• INSTRUCTIONS FOR THE TASK
Pick out all lines of the entries that include the word "VRouterTransition" and copy them.

Items listed in a dataset:
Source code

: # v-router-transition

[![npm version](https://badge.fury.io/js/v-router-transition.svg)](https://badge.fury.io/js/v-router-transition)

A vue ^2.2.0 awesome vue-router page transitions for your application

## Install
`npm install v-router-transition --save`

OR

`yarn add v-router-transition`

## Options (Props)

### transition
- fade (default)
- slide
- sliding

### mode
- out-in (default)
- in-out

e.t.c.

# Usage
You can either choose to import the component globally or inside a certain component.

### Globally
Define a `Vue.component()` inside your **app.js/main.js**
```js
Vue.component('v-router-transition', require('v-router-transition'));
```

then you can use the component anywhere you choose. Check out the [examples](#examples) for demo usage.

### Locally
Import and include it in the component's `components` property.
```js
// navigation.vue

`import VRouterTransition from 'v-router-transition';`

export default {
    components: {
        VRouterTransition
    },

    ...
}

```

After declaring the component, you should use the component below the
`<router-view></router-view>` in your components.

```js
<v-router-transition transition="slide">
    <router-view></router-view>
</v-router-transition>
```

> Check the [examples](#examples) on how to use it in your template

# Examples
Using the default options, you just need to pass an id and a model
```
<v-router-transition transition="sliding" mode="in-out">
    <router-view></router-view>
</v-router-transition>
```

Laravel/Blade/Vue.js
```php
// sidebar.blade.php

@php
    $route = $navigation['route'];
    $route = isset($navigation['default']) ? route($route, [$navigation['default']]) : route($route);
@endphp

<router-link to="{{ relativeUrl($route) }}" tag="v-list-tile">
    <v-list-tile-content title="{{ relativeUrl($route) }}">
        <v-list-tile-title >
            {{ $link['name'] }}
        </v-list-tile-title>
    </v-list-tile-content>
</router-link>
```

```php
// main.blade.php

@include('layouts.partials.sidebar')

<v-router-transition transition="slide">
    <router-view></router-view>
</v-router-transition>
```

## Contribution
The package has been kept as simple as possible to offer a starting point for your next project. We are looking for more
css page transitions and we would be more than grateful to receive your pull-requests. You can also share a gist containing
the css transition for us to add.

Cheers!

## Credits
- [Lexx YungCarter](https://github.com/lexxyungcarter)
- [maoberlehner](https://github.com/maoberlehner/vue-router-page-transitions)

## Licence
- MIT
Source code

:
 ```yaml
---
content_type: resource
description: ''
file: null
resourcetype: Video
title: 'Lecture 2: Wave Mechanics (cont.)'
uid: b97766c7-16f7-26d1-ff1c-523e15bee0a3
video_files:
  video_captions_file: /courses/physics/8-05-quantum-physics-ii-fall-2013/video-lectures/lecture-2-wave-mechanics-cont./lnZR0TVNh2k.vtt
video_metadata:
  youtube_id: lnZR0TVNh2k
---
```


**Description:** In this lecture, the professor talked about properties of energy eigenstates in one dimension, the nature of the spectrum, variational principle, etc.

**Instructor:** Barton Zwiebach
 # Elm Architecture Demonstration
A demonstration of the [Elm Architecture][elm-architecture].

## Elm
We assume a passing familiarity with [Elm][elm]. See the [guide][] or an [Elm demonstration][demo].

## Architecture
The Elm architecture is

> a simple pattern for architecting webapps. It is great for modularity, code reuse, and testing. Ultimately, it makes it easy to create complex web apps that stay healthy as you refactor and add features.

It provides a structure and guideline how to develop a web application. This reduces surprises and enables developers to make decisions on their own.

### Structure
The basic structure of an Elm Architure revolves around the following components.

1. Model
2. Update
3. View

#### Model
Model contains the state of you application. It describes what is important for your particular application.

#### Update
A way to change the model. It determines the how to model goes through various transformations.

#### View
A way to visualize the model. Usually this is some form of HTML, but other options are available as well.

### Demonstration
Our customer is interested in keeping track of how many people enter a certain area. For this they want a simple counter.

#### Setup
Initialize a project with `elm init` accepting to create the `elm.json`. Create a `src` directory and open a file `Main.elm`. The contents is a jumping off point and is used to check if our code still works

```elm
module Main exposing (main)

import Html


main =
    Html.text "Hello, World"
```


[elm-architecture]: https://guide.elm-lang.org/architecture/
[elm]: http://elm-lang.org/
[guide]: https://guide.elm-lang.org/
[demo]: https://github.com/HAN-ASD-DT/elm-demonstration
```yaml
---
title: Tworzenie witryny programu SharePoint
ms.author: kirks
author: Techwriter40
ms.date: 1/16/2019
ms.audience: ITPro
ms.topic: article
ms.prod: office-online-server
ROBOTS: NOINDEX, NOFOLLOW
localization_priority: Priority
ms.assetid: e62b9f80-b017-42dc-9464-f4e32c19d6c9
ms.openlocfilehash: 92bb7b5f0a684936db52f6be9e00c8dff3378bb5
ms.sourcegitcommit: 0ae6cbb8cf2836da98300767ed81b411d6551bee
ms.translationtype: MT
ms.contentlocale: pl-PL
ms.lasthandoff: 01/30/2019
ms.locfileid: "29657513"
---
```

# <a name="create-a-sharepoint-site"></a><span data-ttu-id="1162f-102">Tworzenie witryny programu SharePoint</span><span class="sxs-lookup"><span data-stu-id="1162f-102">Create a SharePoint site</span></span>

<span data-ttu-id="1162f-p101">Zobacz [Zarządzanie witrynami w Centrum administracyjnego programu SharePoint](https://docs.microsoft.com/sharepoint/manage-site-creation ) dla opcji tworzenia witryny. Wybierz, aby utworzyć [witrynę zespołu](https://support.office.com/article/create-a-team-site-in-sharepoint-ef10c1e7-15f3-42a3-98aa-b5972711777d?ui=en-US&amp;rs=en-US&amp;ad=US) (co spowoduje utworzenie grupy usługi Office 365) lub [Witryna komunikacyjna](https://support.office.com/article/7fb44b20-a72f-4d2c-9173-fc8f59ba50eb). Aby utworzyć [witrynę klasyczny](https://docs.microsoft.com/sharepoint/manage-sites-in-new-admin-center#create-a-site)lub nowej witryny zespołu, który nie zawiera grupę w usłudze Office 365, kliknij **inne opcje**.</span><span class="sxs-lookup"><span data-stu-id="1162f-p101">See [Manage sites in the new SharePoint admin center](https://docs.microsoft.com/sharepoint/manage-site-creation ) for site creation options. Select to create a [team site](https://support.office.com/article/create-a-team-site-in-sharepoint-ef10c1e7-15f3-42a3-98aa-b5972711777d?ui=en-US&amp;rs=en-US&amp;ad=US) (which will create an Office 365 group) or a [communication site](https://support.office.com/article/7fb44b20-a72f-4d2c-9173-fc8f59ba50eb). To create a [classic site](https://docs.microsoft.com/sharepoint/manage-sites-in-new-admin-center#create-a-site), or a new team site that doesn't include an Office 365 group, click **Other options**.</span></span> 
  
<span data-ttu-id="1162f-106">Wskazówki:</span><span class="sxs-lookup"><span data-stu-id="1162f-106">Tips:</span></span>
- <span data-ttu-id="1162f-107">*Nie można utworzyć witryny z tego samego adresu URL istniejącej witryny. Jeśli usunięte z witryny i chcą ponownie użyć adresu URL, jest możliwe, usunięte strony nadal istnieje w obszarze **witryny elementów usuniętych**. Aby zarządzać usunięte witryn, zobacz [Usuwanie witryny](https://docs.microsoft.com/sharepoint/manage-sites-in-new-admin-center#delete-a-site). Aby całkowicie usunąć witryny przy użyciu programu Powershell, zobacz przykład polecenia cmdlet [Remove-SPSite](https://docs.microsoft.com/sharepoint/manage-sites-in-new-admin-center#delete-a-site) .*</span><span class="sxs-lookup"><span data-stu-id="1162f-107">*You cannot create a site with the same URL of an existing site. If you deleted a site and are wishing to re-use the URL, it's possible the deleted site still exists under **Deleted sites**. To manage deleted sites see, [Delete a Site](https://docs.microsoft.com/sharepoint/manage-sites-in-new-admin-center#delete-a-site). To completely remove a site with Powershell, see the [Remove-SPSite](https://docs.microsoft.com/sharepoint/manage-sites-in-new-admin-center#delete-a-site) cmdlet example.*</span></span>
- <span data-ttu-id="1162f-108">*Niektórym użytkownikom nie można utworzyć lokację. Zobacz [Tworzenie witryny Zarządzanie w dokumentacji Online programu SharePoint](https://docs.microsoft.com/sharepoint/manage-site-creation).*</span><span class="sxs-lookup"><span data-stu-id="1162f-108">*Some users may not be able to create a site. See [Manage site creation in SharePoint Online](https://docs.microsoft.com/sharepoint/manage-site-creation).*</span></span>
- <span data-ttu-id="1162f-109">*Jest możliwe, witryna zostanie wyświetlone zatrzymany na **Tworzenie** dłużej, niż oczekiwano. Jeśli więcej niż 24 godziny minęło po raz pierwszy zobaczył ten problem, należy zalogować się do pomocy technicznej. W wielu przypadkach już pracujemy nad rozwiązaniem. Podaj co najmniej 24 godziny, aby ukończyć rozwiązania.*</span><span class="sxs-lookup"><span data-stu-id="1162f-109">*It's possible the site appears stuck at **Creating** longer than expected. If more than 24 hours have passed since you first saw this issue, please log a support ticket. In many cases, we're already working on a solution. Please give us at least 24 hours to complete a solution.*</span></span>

• EXPECTED ANSWER
`import VRouterTransition from 'v-router-transition';`
        VRouterTransition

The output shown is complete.